While the main focus of the trial judge’s decision was breach of duty, the Court of Appeal addressed in more detail the question of whether a duty of care was owed to the relatives. The Court was satisfied that a duty of care was owed in view of the degree of control the hospital and Dr Coombs had over the risk that arose to Mr Rose and the extent of their dealings with him.

The Court of Appeal disagreed with the trial judge’s approach to breach of duty holding that the relevant risk to be assessed was not the risk that Mr Pettigrove would intentionally kill Mr Rose, but the risk of physical harm to him; and that the car trip enabled the attack to occur in isolated circumstances where no one was able to come to Mr Rose’s assistance. The Court of Appeal also held that the trial judge was in error with regard to the treatment being in accordance with peer practice, as no relevant practice had been sufficiently identified.

High Court

The Local Health District and Dr Coombs obtained special leave to appeal to the High Court against the Court of Appeal decision.
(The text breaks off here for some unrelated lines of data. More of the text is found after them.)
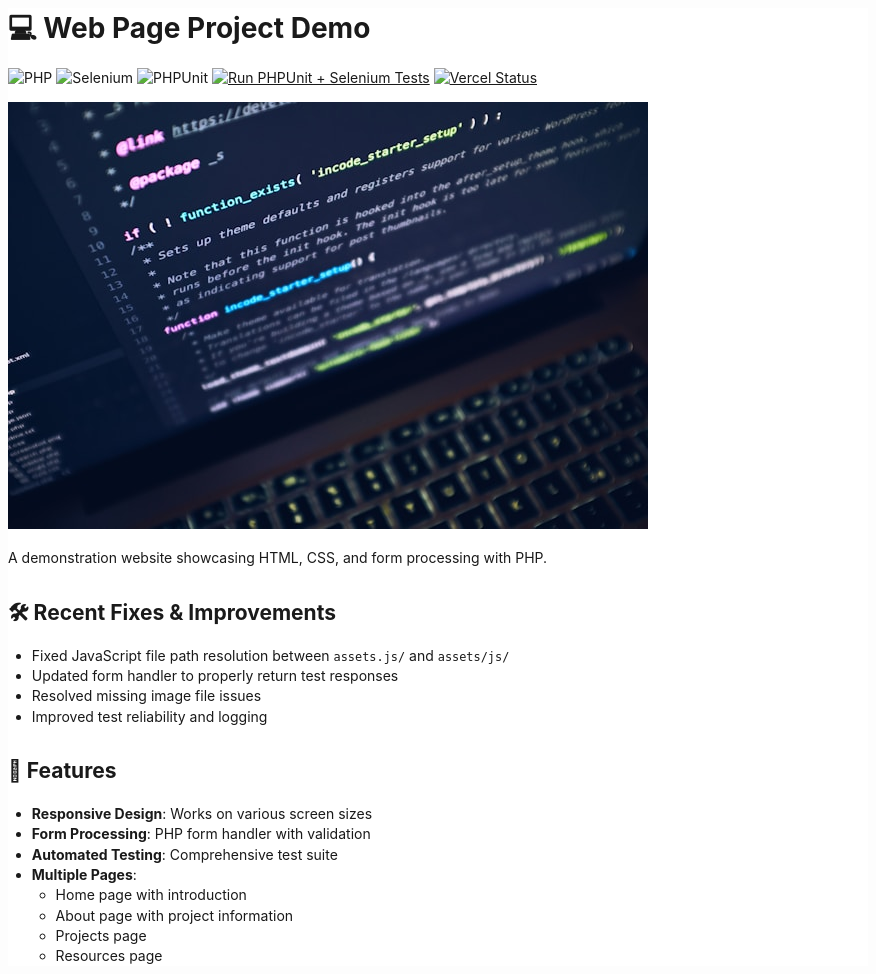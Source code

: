 # 💻 Web Page Project Demo

![PHP](https://img.shields.io/badge/PHP-Ready-blue)
![Selenium](https://img.shields.io/badge/Selenium-Integrated-green)
![PHPUnit](https://img.shields.io/badge/PHPUnit-Tested-success)
[![Run PHPUnit + Selenium Tests](https://github.com/DalondaIkhimokpa/HTML-CSS-JS-WebDemo-AutomationTesting/actions/workflows/test-html-form.yml/badge.svg)](https://github.com/DalondaIkhimokpa/HTML-CSS-JS-WebDemo-AutomationTesting/actions/workflows/test-html-form.yml)
[![Vercel Status](https://vercelbadge.vercel.app/api/dalondaikhimokpa/html_course)](https://html_course.vercel.app)

![Website Screenshot](assets/img/luca-bravo-XJXWbfSo2f0-unsplash.jpg)

A demonstration website showcasing HTML, CSS, and form processing with PHP.

## 🛠️ Recent Fixes & Improvements
- Fixed JavaScript file path resolution between `assets.js/` and `assets/js/`
- Updated form handler to properly return test responses
- Resolved missing image file issues
- Improved test reliability and logging

## 👀 Features
- **Responsive Design**: Works on various screen sizes
- **Form Processing**: PHP form handler with validation
- **Automated Testing**: Comprehensive test suite
- **Multiple Pages**: 
  - Home page with introduction
  - About page with project information
  - Projects page
  - Resources page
On 12 November 2014, the High Court unanimously allowed the appeal.

The focus of the High Court’s reasoning was whether imposing a duty of care would be inconsistent with a practitioner’s obligations under the Mental Health Act 1990 (the Act).

The High Court noted that the Act should be applied such that the interference with the rights, dignity and self-respect of mentally ill patients is kept to the minimum necessary in the circumstances.4

Consistent with this is Section 20 of the Act which states:

A person must not be admitted to, or detained in or continue to be detained in, a hospital under this Part unless the medical superintendent is of the opinion that no other care of a less restrictive kind is appropriate and reasonably available to the person.”

The High Court considered that this section was particularly relevant and held that the performance of this obligation could give rise to inconsistent obligations if hospitals and practitioners also owed a common law duty of care to those whom a mentally ill person may come into contact with after being discharged.

The High Court indicated classes of cases in which difficulty can arise in determining the existence and scope of a duty of care – such as when the defendant exercises a statutory power or discretion; the direct cause of the harm suffered is criminal conduct of a third party; or there is difficulty confining the duty within reasonable limits.5 In this case, the determining factor was the nature of the statutory power being exercised by the hospital and Psychiatrist.

The High Court commented that if, as the relatives submitted, the hospital and Dr Coombs owed Mr Rose and his relatives a duty of care, then it was not easy to see why that duty did not extend to any and every person with whom Mr Pettigrove would come in contact with after his release from the hospital and who might foreseeably suffer harm if Mr Pettigrove acted irrationally or violently. The potential liability could be extensive.


The decision provides guidance to practitioners treating involuntary patients and is an endorsement of the importance of the principle of least restrictive care. While the Act has been amended in NSW, similar provisions are contained in the new legislation6 and are also contained in the mental health legislation in other states and territories. Claims arising from the discharge of involuntary patients are likely to be significantly curtailed by the decision.

Karen McMahon
Medico-legal Adviser
MDA National


1. Hunter and New England Local Health District v Sheila Mary Simon & Anor [2014] HCA 44.
2. Section 5B of the Civil Liability Act 2001 (NSW).
3. Section 50 of the Civil Liability Act 2001 (NSW).
4. Section 4(2)(b) of the Mental Health Act 1990 (NSW).
5. Relying on the earlier High Court decision of Sullivan v Moody (2001) 207 CLR 562.
6. Sections 12(1)(b) and s68(f) of the Mental Health Act 2007 (NSW).